All five boroughs had at least one precinct included in the treatment group.Footnote 6 The resident populations of precincts are akin to small to midsize US cities with the smallest treatment precinct serving some 47,418 residents (25th Precinct in Manhattan, mostly located in East Harlem) and the largest treatment precinct serving some 188,666 residents (105th Precinct in Queens in the easternmost part of the borough). Within specifically matched pairs, there were treatment and control precincts that both had larger ambient populations of work commuters and tourists generated by business districts and tourist attractions. While the BWC intervention could plausibly benefit residential and ambient populations alike, the key community perception data collection effort was limited to residents of the treatment and control precincts included in the experiment.

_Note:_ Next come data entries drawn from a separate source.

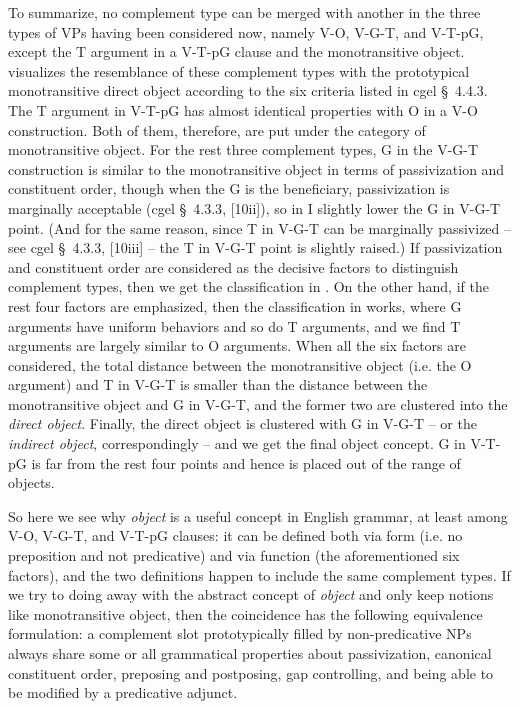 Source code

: \documentclass{article}
\newcommand*{\citesec}[1]{\S~{#1}}
\newcommand*{\term}[1]{\emph{#1}}
\begin{document}
To summarize, no complement type can be merged with another  
in the three types of VPs having been considered now,
namely V-O, V-G-T, and V-T-pG,
except the T argument in a V-T-pG clause and the monotransitive object.
 visualizes the resemblance 
of these complement types with the prototypical monotransitive direct object 
according to the six criteria listed in \ac{cgel} \citesec{4.4.3}.
The T argument in V-T-pG has almost identical properties
with O in a V-O construction.
Both of them, therefore, are put under the category of monotransitive object.
For the rest three complement types,
G in the V-G-T construction is similar to the monotransitive object 
in terms of passivization and constituent order,
though when the G is the beneficiary,
passivization is marginally acceptable (\ac{cgel} \citesec{4.3.3}, [10ii]),
so in  I slightly lower the G in V-G-T point.
(And for the same reason, since T in V-G-T can be marginally passivized 
-- see \ac{cgel} \citesec{4.3.3}, [10iii] --
the T in V-G-T point is slightly raised.)
If passivization and constituent order are considered as the decisive factors to distinguish complement types,
then we get the classification in .
On the other hand, if the rest four factors are emphasized,
then the classification in  works,
where G arguments have uniform behaviors 
and so do T arguments,
and we find T arguments are largely similar to O arguments.
When all the six factors are considered,
the total distance between the monotransitive object (i.e. the O argument)
and T in V-G-T is smaller than 
the distance between the monotransitive object and G in V-G-T,
and the former two are clustered into the \term{direct object}.
Finally, the direct object is clustered with G in V-G-T 
-- or the \term{indirect object}, correspondingly -- 
and we get the final object concept.
G in V-T-pG is far from the rest four points 
and hence is placed out of the range of objects.

So here we see why \term{object} is a useful concept in English grammar,
at least among V-O, V-G-T, and V-T-pG clauses:
it can be defined both via form (i.e. no preposition and not predicative)
and via function (the aforementioned six factors),
and the two definitions happen to include the same complement types.
If we try to doing away with the abstract concept of \term{object}
and only keep notions like monotransitive object,
then the coincidence has the following equivalence formulation:
a complement slot prototypically filled by non-predicative NPs
always share some or all grammatical properties
about passivization, canonical constituent order,
preposing and postposing, gap controlling, 
and being able to be modified by a predicative adjunct. 
\end{document}
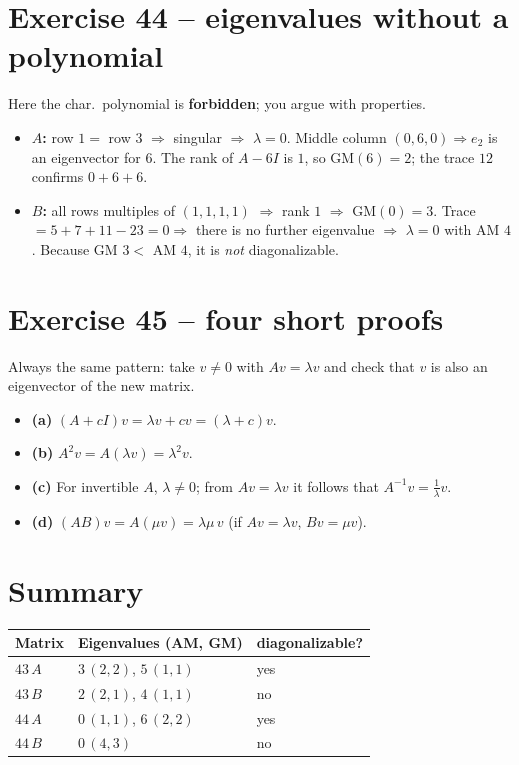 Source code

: \documentclass[a4paper,12pt]{article}
\begin{document}
\section*{Exercise 44 -- eigenvalues without a polynomial}

Here the char.\ polynomial is \textbf{forbidden}; you argue with properties.
\begin{itemize}[leftmargin=*, nosep]
    \item \textbf{$A$:} row $1 =$ row $3$ $\Rightarrow$ singular $\Rightarrow$ $\lambda = 0$. Middle column $(0,6,0) \Rightarrow e_2$ is an eigenvector for $6$. The rank of $A - 6I$ is $1$, so GM$(6) = 2$; the trace $12$ confirms $0 + 6 + 6$.
    \item \textbf{$B$:} all rows multiples of $(1,1,1,1)$ $\Rightarrow$ rank $1$ $\Rightarrow$ GM$(0) = 3$. Trace $= 5+7+11-23 = 0 \Rightarrow$ there is no further eigenvalue $\Rightarrow$ $\lambda = 0$ with AM $4$. Because GM $3 <$ AM $4$, it is \emph{not} diagonalizable.
\end{itemize}

\section*{Exercise 45 -- four short proofs}

Always the same pattern: take $v \neq 0$ with $Av = \lambda v$ and check that $v$ is also an eigenvector of the new matrix.
\begin{itemize}[leftmargin=*, nosep]
    \item \textbf{(a)} $(A + cI)v = \lambda v + cv = (\lambda + c)v$.
    \item \textbf{(b)} $A^2 v = A(\lambda v) = \lambda^2 v$.
    \item \textbf{(c)} For invertible $A$, $\lambda \neq 0$; from $Av = \lambda v$ it follows that $A^{-1}v = \tfrac1\lambda v$.
    \item \textbf{(d)} $(AB)v = A(\mu v) = \lambda\mu\, v$ (if $Av = \lambda v$, $Bv = \mu v$).
\end{itemize}

\section*{Summary}

\begin{center}
\begin{tabular}{@{}lll@{}}
\toprule
Matrix & Eigenvalues (AM, GM) & diagonalizable? \\
\midrule
$43\,A$ & $3\,(2,2)$, \; $5\,(1,1)$ & yes \\
$43\,B$ & $2\,(2,1)$, \; $4\,(1,1)$ & no \\
$44\,A$ & $0\,(1,1)$, \; $6\,(2,2)$ & yes \\
$44\,B$ & $0\,(4,3)$ & no \\
\bottomrule
\end{tabular}
\end{center}
\end{document}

The complexities of adopting BWCs in a very large police department that provides services to citizens in a diverse set of communities across a sprawling metropolitan area required the NYPD to develop and execute a careful deployment plan. Core implementation activities included ensuring the BWC treatment precincts had the appropriate information technology resources to handle uploading videos to cloud data storage as well as training participating line-level officers and supervisors in BWC policies and technological operations.Footnote 7 To manage these requirements appropriately, BWC implementation in the 20 treatment precincts was staggered over 7 months beginning in April 2017 and ending in November 2017 (see Fig. 1). Despite varying start dates, all treatment precincts used the BWCs for one full year with the experimental intervention period ending in November 2018.

Fig. 1
figure 1

Implementation of BWC treatment in 20 matched pairs included in cluster randomized controlled trial

It is important to note that this experiment was executed during a department-wide effort to outfit all NYPD uniformed patrol officers and selected specialized unit officers with BWCs between December 2017 and August 2019.Footnote 8 To avoid threats to the integrity of the experimental design, the NYPD first deployed BWCs on uniformed officers in the 37 precincts that were not included in the evaluation. As each pair of the 40 experimental precincts with the most CCRB complaints completed the 1-year intervention period, control precinct officers then became eligible to wear BWCs as part of the citywide implementation after the experiment ended. As a result, this RCT tests the effects of BWC deployment on citizen perceptions in precincts with the most contentious relationships with the NYPD. BWC deployment on specialized unit officers started in March 2019, well after the last matched pair of precincts completed the 1-year treatment period (November 2018).

The cluster RCT found that the placement of BWCs on NYPD officers generated two statistically significant impacts on the included outcome measures (Braga et al., 2021). CCRB citizen complaints against BWC treatment officers were reduced by 21% when compared to non-BWC control officers. However, stop reports completed by BWC treatment officers increased by almost 39% relative to the number of stop reports completed by non-BWC control officers. Supplemental analyses suggested that the presence of BWCs during stop encounters made NYPD officers more likely to comply with departmental policies mandating the completion of stop reports relative to control officers who did not have their stop encounters recorded on video.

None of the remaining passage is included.